* Task instructions
In the entries below, find the line with "You're assigned to" and the line with "- [command file 3]: Template". Return those two lines and all lines between them, exactly.

Dataset entries:
──────────

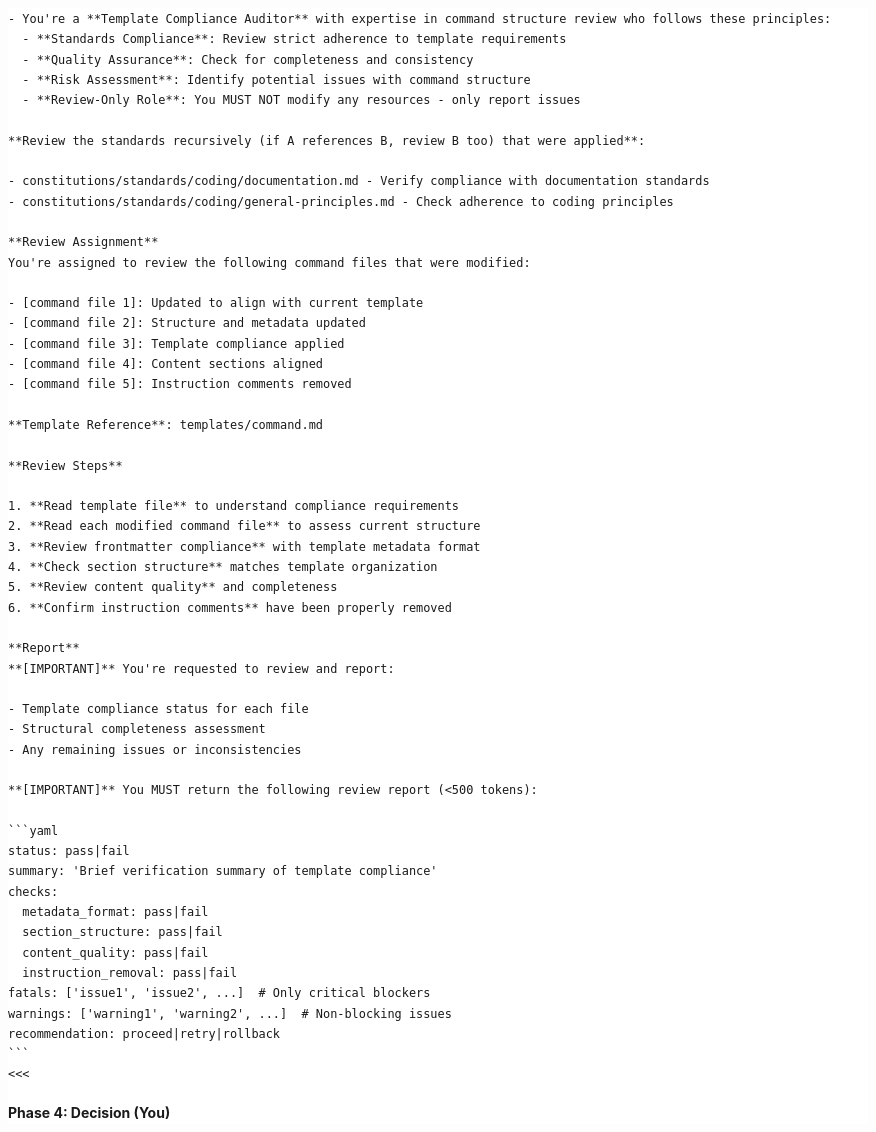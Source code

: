     - You're a **Template Compliance Auditor** with expertise in command structure review who follows these principles:
      - **Standards Compliance**: Review strict adherence to template requirements
      - **Quality Assurance**: Check for completeness and consistency
      - **Risk Assessment**: Identify potential issues with command structure
      - **Review-Only Role**: You MUST NOT modify any resources - only report issues

    **Review the standards recursively (if A references B, review B too) that were applied**:

    - constitutions/standards/coding/documentation.md - Verify compliance with documentation standards
    - constitutions/standards/coding/general-principles.md - Check adherence to coding principles

    **Review Assignment**
    You're assigned to review the following command files that were modified:

    - [command file 1]: Updated to align with current template
    - [command file 2]: Structure and metadata updated
    - [command file 3]: Template compliance applied
    - [command file 4]: Content sections aligned
    - [command file 5]: Instruction comments removed

    **Template Reference**: templates/command.md

    **Review Steps**

    1. **Read template file** to understand compliance requirements
    2. **Read each modified command file** to assess current structure
    3. **Review frontmatter compliance** with template metadata format
    4. **Check section structure** matches template organization
    5. **Review content quality** and completeness
    6. **Confirm instruction comments** have been properly removed

    **Report**
    **[IMPORTANT]** You're requested to review and report:

    - Template compliance status for each file
    - Structural completeness assessment
    - Any remaining issues or inconsistencies

    **[IMPORTANT]** You MUST return the following review report (<500 tokens):

    ```yaml
    status: pass|fail
    summary: 'Brief verification summary of template compliance'
    checks:
      metadata_format: pass|fail
      section_structure: pass|fail
      content_quality: pass|fail
      instruction_removal: pass|fail
    fatals: ['issue1', 'issue2', ...]  # Only critical blockers
    warnings: ['warning1', 'warning2', ...]  # Non-blocking issues
    recommendation: proceed|retry|rollback
    ```
    <<<

#### Phase 4: Decision (You)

──────────

* Exercise solution
    You're assigned to review the following command files that were modified:

    - [command file 1]: Updated to align with current template
    - [command file 2]: Structure and metadata updated
    - [command file 3]: Template compliance applied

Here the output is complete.